Public health issues are going to be at the forefront for the NCAA. Recruiting, practicing, and even regular seasons may see a large impact for a little while longer.
The NCAA website reads:
“The NCAA continues to closely monitor COVID-19 and is taking proactive measures to mitigate the impact of the virus. When it comes to decision-making, our commitment is this: protect the health and safety of college athletes.”
Testing has been a key element in strategies to bring sports back while the virus remains a hurdle. The UFC has been one of the first to test all of the athletes prior to an event.
The head doctor of the NCAA, Dr. Brian Hainline, discussed the caution and need for testing if sports are going to happen this fall.
“It’s not going to be risk-free, that’s for sure,” Hainline said in an interview with The Associated Press. “If this is rolled out in stages and reasonably, we’re really paying attention to proper surveillance, and we get the tests available, I think we can have fall sports. My concern is if we just rush into this too quickly because of this almost sense of desperation that we just have to get going.”
The NCAA has stated that once COVID-19 infection rates have diminished for at least three weeks, there can begin further efforts to begin athletics. They have announced a three-phase plan that they will be using to get things back to normal. Opening practice facilities is involved in phase three.

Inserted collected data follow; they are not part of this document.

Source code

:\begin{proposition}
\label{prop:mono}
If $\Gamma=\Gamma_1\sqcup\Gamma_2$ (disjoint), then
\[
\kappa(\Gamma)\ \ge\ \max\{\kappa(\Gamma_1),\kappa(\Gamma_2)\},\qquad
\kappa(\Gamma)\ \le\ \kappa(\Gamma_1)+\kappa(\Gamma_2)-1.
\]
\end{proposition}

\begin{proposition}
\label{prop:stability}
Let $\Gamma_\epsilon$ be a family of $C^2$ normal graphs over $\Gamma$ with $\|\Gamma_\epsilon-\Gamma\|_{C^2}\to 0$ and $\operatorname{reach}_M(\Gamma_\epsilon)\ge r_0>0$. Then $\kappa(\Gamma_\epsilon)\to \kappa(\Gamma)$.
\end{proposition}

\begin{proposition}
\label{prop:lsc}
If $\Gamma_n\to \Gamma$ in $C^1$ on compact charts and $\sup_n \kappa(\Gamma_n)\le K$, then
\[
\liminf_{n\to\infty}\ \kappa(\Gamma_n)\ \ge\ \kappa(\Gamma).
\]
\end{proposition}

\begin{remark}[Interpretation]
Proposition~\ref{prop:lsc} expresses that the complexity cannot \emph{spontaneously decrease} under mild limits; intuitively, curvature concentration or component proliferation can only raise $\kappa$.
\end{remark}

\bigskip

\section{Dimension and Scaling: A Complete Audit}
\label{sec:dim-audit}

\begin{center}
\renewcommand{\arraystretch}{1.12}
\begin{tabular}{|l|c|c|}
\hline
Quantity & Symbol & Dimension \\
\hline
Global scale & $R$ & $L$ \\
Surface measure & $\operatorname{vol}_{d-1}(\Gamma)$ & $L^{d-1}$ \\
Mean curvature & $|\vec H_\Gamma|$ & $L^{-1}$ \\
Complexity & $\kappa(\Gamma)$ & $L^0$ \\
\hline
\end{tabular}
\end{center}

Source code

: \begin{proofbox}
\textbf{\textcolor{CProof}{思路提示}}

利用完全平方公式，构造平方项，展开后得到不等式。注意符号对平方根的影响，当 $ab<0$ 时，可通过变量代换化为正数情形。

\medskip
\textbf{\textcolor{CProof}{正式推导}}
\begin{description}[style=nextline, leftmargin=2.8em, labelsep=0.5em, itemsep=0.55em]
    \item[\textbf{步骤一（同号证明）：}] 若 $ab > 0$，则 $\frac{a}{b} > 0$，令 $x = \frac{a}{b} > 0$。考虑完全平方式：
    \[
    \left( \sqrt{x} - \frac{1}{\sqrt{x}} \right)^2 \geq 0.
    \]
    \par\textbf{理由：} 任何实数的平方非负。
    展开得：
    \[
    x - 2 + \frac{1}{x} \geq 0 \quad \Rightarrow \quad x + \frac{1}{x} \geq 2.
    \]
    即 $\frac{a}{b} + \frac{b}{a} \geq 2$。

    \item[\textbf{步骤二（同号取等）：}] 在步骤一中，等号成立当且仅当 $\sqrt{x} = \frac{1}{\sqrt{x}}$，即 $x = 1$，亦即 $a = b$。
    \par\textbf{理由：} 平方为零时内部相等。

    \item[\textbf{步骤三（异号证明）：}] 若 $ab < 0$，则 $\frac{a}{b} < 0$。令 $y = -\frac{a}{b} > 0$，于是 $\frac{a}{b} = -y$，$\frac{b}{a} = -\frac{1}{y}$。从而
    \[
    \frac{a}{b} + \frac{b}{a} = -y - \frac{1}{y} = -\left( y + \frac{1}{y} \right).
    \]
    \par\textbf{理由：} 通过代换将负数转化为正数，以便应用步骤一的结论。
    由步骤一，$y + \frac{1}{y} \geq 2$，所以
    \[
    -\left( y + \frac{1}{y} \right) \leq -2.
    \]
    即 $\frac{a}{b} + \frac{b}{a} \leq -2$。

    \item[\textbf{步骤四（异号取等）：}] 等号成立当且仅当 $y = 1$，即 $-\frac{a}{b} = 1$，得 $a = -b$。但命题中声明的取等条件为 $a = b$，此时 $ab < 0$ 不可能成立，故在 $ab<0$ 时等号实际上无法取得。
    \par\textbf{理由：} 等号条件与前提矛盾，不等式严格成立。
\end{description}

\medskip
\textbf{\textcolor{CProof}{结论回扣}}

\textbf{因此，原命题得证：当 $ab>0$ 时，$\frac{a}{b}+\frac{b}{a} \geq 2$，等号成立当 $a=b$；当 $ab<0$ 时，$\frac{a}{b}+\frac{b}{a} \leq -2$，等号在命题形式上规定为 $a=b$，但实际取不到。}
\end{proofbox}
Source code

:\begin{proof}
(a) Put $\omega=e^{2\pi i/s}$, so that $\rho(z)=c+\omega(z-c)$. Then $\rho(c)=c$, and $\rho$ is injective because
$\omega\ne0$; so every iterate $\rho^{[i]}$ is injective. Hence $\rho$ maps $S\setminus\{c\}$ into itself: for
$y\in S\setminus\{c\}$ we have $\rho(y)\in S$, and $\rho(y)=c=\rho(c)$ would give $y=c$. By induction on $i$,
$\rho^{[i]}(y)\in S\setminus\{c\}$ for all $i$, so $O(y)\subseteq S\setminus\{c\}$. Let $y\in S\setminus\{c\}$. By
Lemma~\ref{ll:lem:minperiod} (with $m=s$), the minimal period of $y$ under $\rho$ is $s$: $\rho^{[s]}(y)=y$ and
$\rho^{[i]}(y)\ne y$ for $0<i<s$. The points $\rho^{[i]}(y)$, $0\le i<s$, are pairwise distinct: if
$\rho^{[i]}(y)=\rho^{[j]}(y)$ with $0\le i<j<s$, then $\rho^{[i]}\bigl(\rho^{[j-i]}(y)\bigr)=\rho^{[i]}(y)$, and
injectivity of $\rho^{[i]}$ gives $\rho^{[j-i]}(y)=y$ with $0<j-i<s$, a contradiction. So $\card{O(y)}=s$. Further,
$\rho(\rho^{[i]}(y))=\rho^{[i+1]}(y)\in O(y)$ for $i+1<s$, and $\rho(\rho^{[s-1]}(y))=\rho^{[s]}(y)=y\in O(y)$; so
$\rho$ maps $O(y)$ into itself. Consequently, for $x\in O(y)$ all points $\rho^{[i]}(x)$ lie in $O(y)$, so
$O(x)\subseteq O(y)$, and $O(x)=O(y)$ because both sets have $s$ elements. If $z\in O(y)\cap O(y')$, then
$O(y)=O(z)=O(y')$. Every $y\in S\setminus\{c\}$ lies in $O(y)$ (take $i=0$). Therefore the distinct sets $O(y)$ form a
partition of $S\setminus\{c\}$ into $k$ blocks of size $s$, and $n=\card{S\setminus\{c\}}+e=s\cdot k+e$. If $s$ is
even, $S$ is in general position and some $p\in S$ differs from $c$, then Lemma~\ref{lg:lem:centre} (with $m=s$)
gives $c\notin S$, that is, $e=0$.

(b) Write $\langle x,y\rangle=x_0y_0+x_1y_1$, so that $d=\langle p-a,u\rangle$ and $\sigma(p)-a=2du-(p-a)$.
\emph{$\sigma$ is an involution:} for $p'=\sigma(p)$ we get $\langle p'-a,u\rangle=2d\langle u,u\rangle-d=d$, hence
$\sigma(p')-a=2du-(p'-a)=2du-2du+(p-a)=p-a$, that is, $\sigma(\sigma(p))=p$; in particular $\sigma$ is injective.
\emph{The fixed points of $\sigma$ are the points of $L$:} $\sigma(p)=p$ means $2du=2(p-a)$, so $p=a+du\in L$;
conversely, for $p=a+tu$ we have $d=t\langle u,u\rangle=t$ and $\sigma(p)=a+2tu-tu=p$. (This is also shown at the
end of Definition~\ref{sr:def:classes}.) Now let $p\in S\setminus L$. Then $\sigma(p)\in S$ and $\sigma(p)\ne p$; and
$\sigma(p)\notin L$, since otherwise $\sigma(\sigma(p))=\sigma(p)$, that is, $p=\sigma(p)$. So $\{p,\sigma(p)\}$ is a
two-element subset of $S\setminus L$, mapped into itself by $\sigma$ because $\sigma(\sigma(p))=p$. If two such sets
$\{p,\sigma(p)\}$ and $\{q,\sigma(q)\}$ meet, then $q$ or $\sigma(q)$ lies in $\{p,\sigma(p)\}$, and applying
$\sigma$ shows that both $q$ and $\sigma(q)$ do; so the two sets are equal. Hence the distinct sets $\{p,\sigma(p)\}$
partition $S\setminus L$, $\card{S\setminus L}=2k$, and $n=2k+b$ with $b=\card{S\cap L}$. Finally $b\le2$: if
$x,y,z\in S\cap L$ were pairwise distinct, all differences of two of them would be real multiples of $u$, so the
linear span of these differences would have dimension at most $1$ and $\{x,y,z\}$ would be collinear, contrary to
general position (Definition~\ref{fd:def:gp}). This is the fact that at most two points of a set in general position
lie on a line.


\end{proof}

Hainline has said that there has to be a remarkable turnaround to see stadiums full of fans for a football game this fall. However, there is still optimism that a season will occur.
Changes That Could Be Made
The Pac-12 is already predicting that the coronavirus will still be an issue during football season. Its strategy could be changing the layout of the season.
They have discussed in meeting to only play in conference matchups. This would allow the teams to travel, but only on the West Coast. While this could help the traveling issue, it takes away some big out of conference matchups.
“That is one of the many structures as we go through this situation and this crisis that is a possibility of an all-conference schedule,” USC coach Clay Helton said. “That is one of the structures under discussion, depending on where we are at six to eight weeks from now. Those are viable discussions, and it has been brought up in our meetings.”
There are no doubts that football coaches will make some changes in the locker room. Coach Mack Brown of North Carolina has been one of the first to announce he will be implementing social distancing in the football offices.
The main goal right now is to get this student-athletes together again on campus to prepare for the season. The next question will soon arise: How much time do they need together before the season begins?